## WHAT THE TASK REQUIRES
Skip the pictures, please, and write out exactly the lines from the opening of the data through the line containing "The action is".

****

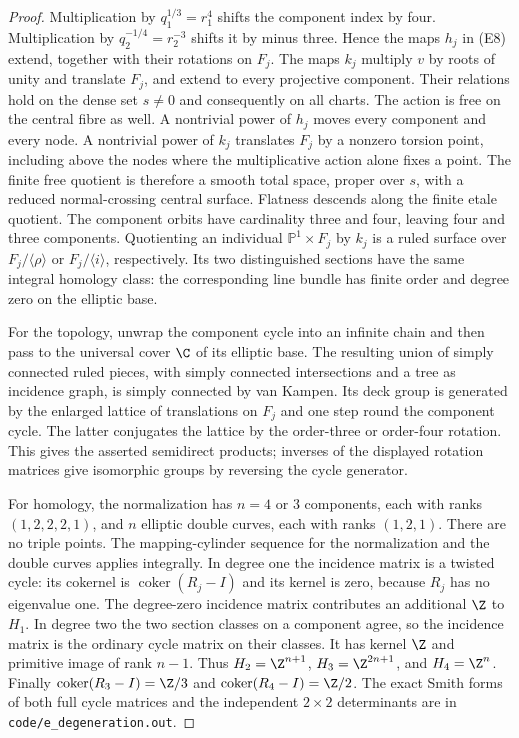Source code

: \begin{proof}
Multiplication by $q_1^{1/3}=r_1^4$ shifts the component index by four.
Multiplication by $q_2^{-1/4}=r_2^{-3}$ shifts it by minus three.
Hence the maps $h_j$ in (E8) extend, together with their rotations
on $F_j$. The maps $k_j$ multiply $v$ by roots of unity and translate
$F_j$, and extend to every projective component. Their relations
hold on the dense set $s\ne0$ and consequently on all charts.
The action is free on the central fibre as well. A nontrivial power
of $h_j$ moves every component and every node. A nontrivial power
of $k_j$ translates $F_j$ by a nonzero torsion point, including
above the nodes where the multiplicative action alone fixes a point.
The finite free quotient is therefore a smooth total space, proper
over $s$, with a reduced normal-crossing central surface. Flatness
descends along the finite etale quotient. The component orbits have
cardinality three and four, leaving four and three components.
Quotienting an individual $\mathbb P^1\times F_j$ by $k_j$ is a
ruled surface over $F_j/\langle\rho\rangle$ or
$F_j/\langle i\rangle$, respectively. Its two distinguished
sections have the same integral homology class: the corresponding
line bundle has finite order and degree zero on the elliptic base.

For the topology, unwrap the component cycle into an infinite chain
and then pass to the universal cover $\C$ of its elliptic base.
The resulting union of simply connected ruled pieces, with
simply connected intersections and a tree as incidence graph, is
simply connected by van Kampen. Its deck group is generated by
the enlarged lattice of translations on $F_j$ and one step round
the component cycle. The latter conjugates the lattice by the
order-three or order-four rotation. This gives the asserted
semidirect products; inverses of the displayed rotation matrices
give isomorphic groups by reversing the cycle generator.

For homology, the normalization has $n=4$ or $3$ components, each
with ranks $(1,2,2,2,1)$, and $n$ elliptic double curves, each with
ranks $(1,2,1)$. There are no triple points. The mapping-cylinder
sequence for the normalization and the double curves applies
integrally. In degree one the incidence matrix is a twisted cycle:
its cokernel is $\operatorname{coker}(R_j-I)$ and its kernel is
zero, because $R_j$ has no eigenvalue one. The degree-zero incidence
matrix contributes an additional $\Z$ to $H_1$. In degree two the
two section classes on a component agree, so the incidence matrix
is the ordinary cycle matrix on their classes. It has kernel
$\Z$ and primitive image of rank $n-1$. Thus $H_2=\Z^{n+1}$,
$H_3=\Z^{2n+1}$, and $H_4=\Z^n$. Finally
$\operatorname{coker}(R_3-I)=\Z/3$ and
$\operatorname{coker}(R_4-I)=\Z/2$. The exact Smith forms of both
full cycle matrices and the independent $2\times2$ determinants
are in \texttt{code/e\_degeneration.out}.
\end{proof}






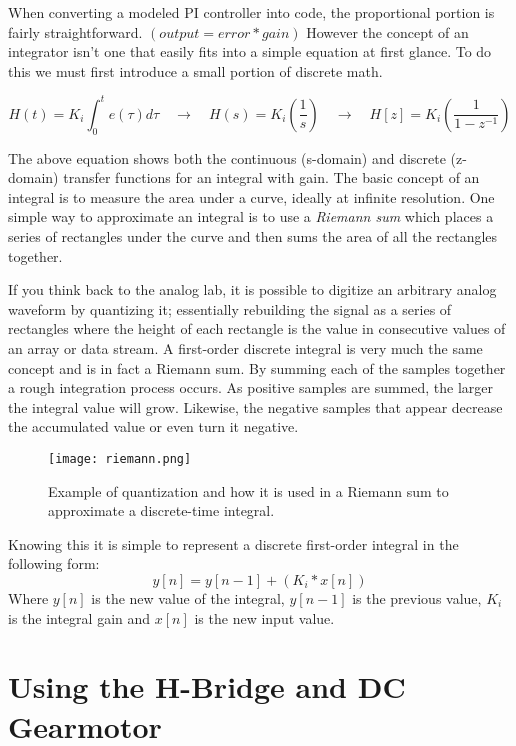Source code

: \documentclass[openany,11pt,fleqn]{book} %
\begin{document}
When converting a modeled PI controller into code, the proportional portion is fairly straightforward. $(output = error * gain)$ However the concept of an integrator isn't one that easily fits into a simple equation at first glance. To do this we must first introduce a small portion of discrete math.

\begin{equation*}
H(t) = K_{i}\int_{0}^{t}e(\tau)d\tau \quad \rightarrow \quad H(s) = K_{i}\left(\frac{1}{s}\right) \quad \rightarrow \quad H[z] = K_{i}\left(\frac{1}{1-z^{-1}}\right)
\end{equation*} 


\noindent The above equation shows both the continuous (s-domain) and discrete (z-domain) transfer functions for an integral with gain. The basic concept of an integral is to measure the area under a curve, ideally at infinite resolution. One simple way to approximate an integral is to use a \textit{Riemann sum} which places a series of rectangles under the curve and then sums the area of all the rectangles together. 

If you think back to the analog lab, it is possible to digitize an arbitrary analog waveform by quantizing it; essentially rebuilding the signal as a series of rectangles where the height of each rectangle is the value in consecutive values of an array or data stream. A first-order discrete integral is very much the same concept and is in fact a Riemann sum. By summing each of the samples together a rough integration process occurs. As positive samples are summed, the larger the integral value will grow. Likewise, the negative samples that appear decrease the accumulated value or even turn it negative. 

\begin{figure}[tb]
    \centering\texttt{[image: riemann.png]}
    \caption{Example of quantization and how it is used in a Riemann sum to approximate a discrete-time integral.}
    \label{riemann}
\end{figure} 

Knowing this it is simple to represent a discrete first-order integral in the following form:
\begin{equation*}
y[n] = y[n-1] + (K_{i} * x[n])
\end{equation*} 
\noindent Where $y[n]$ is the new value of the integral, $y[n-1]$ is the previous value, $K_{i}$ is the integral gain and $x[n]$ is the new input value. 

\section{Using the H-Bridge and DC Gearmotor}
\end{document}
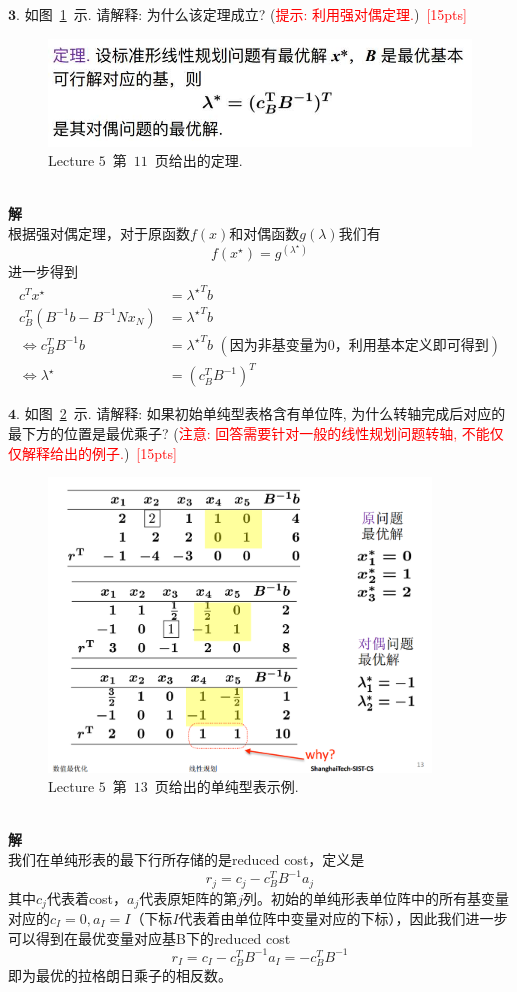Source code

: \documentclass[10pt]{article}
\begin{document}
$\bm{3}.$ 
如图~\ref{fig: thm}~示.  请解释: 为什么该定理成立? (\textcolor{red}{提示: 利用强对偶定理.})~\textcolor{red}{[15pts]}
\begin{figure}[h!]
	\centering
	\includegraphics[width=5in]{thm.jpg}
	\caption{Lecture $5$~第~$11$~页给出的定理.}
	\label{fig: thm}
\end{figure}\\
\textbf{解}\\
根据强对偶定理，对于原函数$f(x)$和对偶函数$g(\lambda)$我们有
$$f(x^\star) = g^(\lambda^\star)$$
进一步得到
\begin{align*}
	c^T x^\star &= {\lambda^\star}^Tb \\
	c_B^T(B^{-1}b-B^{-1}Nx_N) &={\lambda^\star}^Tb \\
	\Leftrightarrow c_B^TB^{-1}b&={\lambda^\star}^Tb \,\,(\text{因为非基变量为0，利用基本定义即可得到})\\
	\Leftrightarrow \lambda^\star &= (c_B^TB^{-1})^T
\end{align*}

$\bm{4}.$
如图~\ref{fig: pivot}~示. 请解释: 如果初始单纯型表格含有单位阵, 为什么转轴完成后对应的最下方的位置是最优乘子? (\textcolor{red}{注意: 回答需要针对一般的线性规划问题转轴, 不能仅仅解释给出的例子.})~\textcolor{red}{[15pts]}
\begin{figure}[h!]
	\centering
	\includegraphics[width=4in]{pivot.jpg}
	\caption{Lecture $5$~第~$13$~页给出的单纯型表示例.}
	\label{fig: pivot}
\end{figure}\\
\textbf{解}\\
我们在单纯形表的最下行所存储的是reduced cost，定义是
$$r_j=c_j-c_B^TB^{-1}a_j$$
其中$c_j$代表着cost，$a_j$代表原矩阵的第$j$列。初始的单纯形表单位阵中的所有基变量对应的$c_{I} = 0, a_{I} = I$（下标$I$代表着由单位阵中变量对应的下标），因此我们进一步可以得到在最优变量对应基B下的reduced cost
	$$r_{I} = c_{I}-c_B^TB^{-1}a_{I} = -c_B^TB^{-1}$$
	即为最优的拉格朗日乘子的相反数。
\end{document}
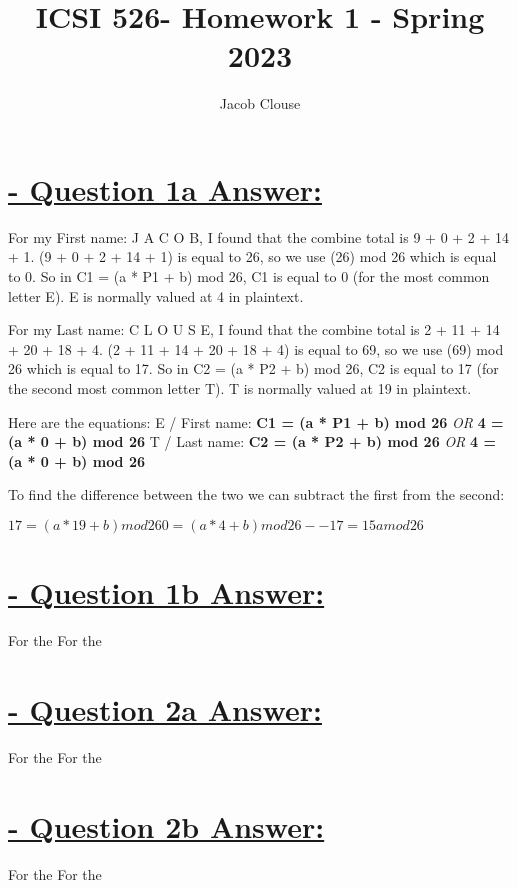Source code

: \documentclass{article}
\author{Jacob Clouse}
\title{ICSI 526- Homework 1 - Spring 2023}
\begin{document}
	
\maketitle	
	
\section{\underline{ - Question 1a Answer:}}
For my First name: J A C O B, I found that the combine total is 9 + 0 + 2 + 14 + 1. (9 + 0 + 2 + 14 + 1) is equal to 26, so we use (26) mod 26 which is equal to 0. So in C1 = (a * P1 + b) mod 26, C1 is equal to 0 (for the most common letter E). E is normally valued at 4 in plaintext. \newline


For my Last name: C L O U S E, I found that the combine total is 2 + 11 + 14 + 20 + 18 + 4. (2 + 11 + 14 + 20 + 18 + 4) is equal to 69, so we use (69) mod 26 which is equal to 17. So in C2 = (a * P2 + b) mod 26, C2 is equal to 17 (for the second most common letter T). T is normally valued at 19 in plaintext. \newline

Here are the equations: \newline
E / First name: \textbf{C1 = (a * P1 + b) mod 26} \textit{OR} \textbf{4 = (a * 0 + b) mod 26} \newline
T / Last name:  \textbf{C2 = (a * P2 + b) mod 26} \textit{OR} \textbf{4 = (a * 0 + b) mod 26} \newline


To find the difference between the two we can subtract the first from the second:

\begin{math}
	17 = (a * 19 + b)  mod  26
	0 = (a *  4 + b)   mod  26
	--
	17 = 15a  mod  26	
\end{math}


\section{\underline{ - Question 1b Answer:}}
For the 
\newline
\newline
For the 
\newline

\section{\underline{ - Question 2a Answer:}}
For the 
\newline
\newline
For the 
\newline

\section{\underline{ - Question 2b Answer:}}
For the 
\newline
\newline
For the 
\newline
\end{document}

****

## ANSWER FOR THIS EXERCISE
Source code

: \begin{proof}
Multiplication by $q_1^{1/3}=r_1^4$ shifts the component index by four.
Multiplication by $q_2^{-1/4}=r_2^{-3}$ shifts it by minus three.
Hence the maps $h_j$ in (E8) extend, together with their rotations
on $F_j$. The maps $k_j$ multiply $v$ by roots of unity and translate
$F_j$, and extend to every projective component. Their relations
hold on the dense set $s\ne0$ and consequently on all charts.
The action is free on the central fibre as well. A nontrivial power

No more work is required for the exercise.